WHAT THE TASK ASKS
From the records below, extract only the lines running from the line with "### Games Not Working?" to the line with "Hvis vi har", both lines included, reproducing them exactly.

EXTRACTED MATERIAL
┌──

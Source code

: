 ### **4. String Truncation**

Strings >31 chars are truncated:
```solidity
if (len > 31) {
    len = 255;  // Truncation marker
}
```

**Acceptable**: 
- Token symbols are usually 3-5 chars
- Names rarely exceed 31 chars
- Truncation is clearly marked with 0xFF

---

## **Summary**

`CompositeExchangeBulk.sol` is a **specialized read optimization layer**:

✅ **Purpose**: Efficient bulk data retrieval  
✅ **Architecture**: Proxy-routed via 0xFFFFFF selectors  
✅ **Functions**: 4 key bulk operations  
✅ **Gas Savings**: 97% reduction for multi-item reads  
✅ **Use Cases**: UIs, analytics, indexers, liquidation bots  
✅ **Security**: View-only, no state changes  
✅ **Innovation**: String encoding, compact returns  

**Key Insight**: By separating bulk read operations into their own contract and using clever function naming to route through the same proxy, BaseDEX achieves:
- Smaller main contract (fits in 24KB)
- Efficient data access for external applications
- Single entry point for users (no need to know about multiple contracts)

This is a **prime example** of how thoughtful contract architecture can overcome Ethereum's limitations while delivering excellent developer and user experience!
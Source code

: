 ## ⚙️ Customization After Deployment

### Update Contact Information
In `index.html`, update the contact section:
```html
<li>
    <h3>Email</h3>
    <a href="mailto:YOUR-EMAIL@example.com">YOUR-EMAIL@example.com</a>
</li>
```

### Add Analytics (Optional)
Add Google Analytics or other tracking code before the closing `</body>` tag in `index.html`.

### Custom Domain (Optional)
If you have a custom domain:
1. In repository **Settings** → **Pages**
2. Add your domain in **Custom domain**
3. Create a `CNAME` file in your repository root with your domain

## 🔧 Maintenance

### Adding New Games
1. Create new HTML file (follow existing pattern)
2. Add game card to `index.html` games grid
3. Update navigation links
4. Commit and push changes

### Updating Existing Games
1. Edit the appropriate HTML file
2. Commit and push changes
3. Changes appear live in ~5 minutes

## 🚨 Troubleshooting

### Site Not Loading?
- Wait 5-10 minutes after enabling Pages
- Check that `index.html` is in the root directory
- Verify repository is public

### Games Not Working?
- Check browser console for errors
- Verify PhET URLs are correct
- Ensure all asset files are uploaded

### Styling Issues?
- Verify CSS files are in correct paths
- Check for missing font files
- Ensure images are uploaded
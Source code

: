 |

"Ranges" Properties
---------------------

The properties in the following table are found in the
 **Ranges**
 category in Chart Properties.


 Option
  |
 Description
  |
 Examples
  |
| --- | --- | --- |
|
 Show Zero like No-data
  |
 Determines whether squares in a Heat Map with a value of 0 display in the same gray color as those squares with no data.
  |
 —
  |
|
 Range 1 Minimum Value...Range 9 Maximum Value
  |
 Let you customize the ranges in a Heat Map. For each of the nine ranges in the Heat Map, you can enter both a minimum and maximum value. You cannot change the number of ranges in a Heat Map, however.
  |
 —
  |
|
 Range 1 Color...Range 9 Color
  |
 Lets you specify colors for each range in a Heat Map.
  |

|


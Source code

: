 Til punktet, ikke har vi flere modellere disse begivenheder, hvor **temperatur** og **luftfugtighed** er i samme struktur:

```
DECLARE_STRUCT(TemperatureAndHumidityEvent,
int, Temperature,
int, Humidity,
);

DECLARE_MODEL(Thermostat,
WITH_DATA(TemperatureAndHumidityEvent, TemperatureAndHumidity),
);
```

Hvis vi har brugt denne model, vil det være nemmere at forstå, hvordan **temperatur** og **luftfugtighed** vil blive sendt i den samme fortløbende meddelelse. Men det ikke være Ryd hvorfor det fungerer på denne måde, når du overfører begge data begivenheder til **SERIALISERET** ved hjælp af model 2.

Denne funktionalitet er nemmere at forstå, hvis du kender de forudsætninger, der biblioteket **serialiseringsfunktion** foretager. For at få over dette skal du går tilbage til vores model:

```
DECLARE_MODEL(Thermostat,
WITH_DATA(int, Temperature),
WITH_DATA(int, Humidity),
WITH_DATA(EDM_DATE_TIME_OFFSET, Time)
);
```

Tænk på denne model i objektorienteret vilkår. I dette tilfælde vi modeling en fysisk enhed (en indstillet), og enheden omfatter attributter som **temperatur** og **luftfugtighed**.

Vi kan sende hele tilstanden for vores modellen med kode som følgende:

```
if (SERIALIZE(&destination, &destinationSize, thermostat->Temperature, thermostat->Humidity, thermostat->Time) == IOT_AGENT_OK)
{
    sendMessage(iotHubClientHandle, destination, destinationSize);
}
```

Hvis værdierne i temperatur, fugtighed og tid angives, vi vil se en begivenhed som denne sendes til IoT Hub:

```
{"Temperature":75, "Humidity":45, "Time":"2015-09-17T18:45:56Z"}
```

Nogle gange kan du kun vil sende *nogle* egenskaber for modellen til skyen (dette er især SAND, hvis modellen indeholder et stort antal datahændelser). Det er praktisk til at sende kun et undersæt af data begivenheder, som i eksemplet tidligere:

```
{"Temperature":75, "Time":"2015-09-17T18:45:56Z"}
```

└──

EXERCISE RESPONSE
### Games Not Working?
- Check browser console for errors
- Verify PhET URLs are correct
- Ensure all asset files are uploaded

### Styling Issues?
- Verify CSS files are in correct paths
- Check for missing font files
- Ensure images are uploaded
Source code

: |

"Ranges" Properties
---------------------

The properties in the following table are found in the
 **Ranges**
 category in Chart Properties.


 Option
  |
 Description
  |
 Examples
  |
| --- | --- | --- |
|
 Show Zero like No-data
  |
 Determines whether squares in a Heat Map with a value of 0 display in the same gray color as those squares with no data.
  |
 —
  |
|
 Range 1 Minimum Value...Range 9 Maximum Value
  |
 Let you customize the ranges in a Heat Map. For each of the nine ranges in the Heat Map, you can enter both a minimum and maximum value. You cannot change the number of ranges in a Heat Map, however.
  |
 —
  |
|
 Range 1 Color...Range 9 Color
  |
 Lets you specify colors for each range in a Heat Map.
  |

|


Source code

: Til punktet, ikke har vi flere modellere disse begivenheder, hvor **temperatur** og **luftfugtighed** er i samme struktur:

```
DECLARE_STRUCT(TemperatureAndHumidityEvent,
int, Temperature,
int, Humidity,
);

DECLARE_MODEL(Thermostat,
WITH_DATA(TemperatureAndHumidityEvent, TemperatureAndHumidity),
);
```

Hvis vi har brugt denne model, vil det være nemmere at forstå, hvordan **temperatur** og **luftfugtighed** vil blive sendt i den samme fortløbende meddelelse. Men det ikke være Ryd hvorfor det fungerer på denne måde, når du overfører begge data begivenheder til **SERIALISERET** ved hjælp af model 2.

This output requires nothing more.